See adding Flow types for reducers diff.


Of course, we can define Action type to be as simple as:

type Action = { type: string; payload: Object };

I.e. any object that has type and payload properties can be an action. From what I’ve seen out there, people normally use constants for action types. This approach gives you some protection against typos in action names, however:

  1. constants require extra export/import boilerplate
  2. they don’t help you with the particular action’s payload – it’s still just a bag of untyped data.

We can do much better. Let’s start by defining all possible actions flowing through our app. We will use a union type for this.
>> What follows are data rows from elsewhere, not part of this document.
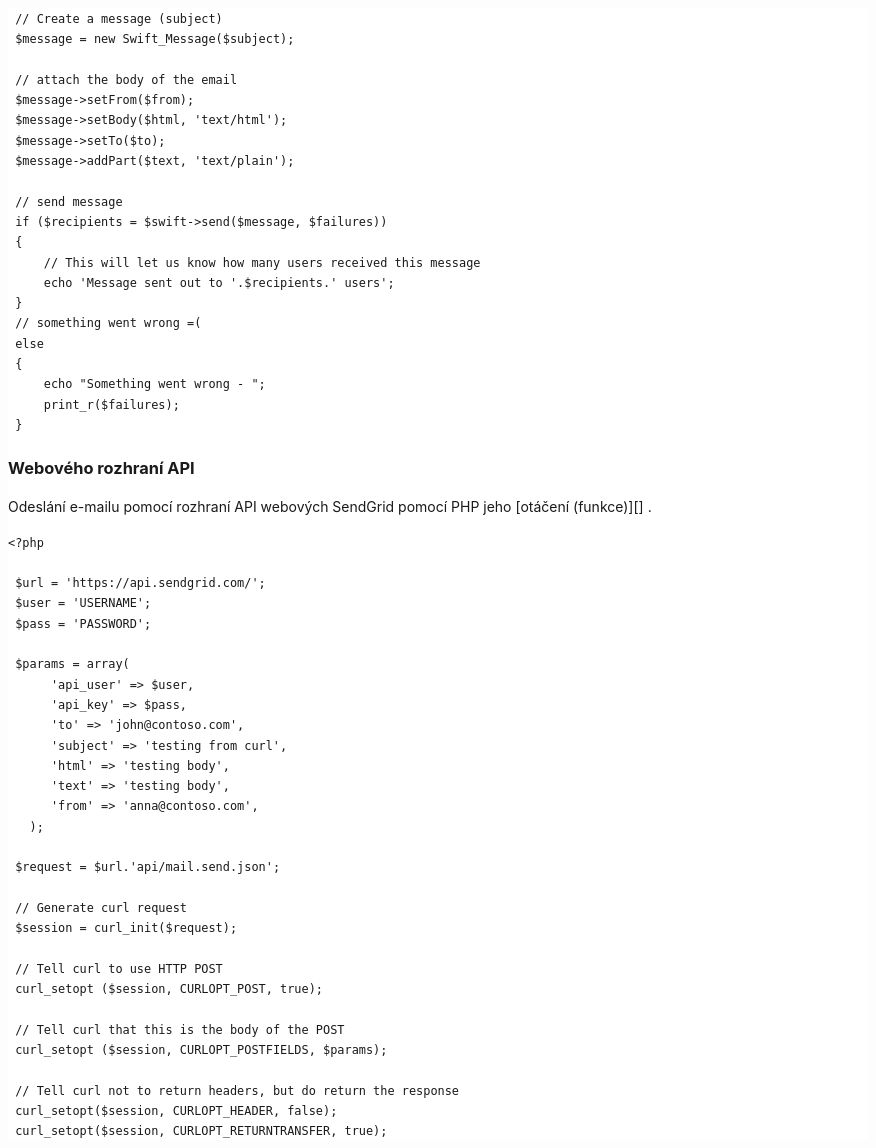      // Create a message (subject)
     $message = new Swift_Message($subject);

     // attach the body of the email
     $message->setFrom($from);
     $message->setBody($html, 'text/html');
     $message->setTo($to);
     $message->addPart($text, 'text/plain');
     
     // send message 
     if ($recipients = $swift->send($message, $failures))
     {
         // This will let us know how many users received this message
         echo 'Message sent out to '.$recipients.' users';
     }
     // something went wrong =(
     else
     {
         echo "Something went wrong - ";
         print_r($failures);
     }

### <a name="web-api"></a>Webového rozhraní API

Odeslání e-mailu pomocí rozhraní API webových SendGrid pomocí PHP jeho [otáčení (funkce)][] .

    <?php

     $url = 'https://api.sendgrid.com/';
     $user = 'USERNAME';
     $pass = 'PASSWORD'; 

     $params = array(
          'api_user' => $user,
          'api_key' => $pass,
          'to' => 'john@contoso.com',
          'subject' => 'testing from curl',
          'html' => 'testing body',
          'text' => 'testing body',
          'from' => 'anna@contoso.com',
       );
       
     $request = $url.'api/mail.send.json';
     
     // Generate curl request
     $session = curl_init($request);
     
     // Tell curl to use HTTP POST
     curl_setopt ($session, CURLOPT_POST, true);
     
     // Tell curl that this is the body of the POST
     curl_setopt ($session, CURLOPT_POSTFIELDS, $params);
     
     // Tell curl not to return headers, but do return the response
     curl_setopt($session, CURLOPT_HEADER, false);
     curl_setopt($session, CURLOPT_RETURNTRANSFER, true);
     

  [https://sendgrid.com]: https://sendgrid.com
  [https://sendgrid.com/transactional-email/pricing]: https://sendgrid.com/transactional-email/pricing
  [special offer]: https://www.sendgrid.com/windowsazure.html
  [Packaging and Deploying PHP Applications for Azure]: http://msdn.microsoft.com/library/windowsazure/hh674499(v=VS.103).aspx
  [http://swiftmailer.org/download]: http://swiftmailer.org/download
  [otočení (funkce)]: http://php.net/curl
  [cloudového e-mailové služby]: https://sendgrid.com/email-solutions
  [doručování transakční e-mailů]: https://sendgrid.com/transactional-email
  [sendgrid php knihovny]: https://github.com/sendgrid/sendgrid-php/tree/v2.1.1
  [Autora]: https://getcomposer.org/download/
Even if you’ve never seen them before, I think it’s easy to figure out what it does by looking at example:

type Action = { type: 'LOGGED_IN', userName: string }
            | { type: 'LOGGED_OUT' };

In this case, { type: 'LOGGED_IN', userName: 'frantic' } is a valid Action, however

{ type: 'LOGGED_IN', login: 'frantic' } // `login` is not `userName`
{ type: 'LOGGED_IN' }                   // no `userName`
{ type: 'TYPO_HERE' }                   // `type` doesn't exist

are not.

Note: type is not some built-in magical field name for Flow, it can deal with any property name. See Flow’s documentation on Disjoint Unions for more information.
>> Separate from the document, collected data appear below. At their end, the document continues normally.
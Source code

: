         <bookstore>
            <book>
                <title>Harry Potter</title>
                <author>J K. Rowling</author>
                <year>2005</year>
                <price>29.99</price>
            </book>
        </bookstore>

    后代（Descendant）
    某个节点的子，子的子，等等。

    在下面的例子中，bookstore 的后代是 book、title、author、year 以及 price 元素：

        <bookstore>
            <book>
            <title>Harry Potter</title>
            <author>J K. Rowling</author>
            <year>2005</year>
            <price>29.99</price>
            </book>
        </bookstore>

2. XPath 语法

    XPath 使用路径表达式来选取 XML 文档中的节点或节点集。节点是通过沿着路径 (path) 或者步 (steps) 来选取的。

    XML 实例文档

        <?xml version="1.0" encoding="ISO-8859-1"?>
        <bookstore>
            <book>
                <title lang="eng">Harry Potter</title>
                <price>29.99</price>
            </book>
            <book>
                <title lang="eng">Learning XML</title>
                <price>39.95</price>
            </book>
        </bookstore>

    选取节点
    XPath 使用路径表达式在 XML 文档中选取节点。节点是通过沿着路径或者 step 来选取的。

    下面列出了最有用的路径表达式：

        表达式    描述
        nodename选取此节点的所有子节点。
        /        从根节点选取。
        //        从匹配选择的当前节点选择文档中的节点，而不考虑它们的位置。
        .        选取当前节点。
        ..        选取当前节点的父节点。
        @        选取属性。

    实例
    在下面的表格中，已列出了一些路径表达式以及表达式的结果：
Having all possible actions typed like this is great, because it’s very clear what can happen inside your app. Take a look at actions/types.js from the F8 app for example.

I understand it can be a bit controversial, for example what to do with dynamic actions, or _LOADING/_SUCCESS/_FAILURE “sub-actions”. I’ll try to share my approach to using Redux in a separate blog post.

The great thing about Flow’s support for the tagged unions is that it can narrow down the action type depending on your code control flow:

function user(state: State, action: Action): State {
  if (action.type === 'LOGGED_IN') {
    // In this `if` branch Flow narrowed down the type
    // and it knows that action has `userName: string` field
    return { isLoggedIn: true, name: action.userName };

(switch statement works just as well)

This is incredibly useful and ensures all payloads can be properly type checked, even if their content is different for each action type.

Action Creators

This one is easy, we can just declare that our action creators return Action:

function logOut(): Action {
  return { type: 'LOGGED_OUT' };

To make the example a little more interesting, let’s assume we are using a custom Redux middleware that supports dispatching Promises of actions.

async function logIn(login: string, pass: string): Promise<Action> {
  let response = await fetch(...);
  // Check response code, maybe do more fetching...
  return {
    type: 'LOGGED_IN',
    userName: login,

See adding Flow types for actions diff.


We can take a step further and annotate our dispatch function. In the simplest case it’s just a function that accepts Action and returns void (nothing):

type Dispatch = (action: Action) => void;

However, depending on the list of the middleware you use, dispatch can support thunk actions, promises, arrays, etc. For our example we use Promise middleware so we can describe our dispatch function like this:

type Dispatch = (action: Action | Promise<Action>) => Promise;

To use this in React components we can simply tell Flow about dispatch prop that react-redux module injects via connect API:

class SettingsScreen extends React.Component {
  props: {
    isLoggedIn: boolean;
    dispatch: Dispatch;

  render() { ... }

This code ensures that only Action or Promise<Action> can be passed into this.props.dispatch() call.

See adding Flow types for dispatch diff.


Flow is much more than just a type checker. It can power a lot of IDE-like features, for example auto-complete, jump-to-definition, etc. I highly recommend installing Flow plugin for your faviorite editor, this dramatically improves development experience.

Wrapping up

Flow is great because it lets us incrementally add type annotations to our app. Its support for disjoint unions is perfectly suited for describing various Flux action types.

In the next part we’ll explore how we can add types to connect function from react-redux.

All code is available on Github, take a look at commit-by-commit history to see how Flow can be adopted incrementally. For a bigger example check out the open-sourced F8 app.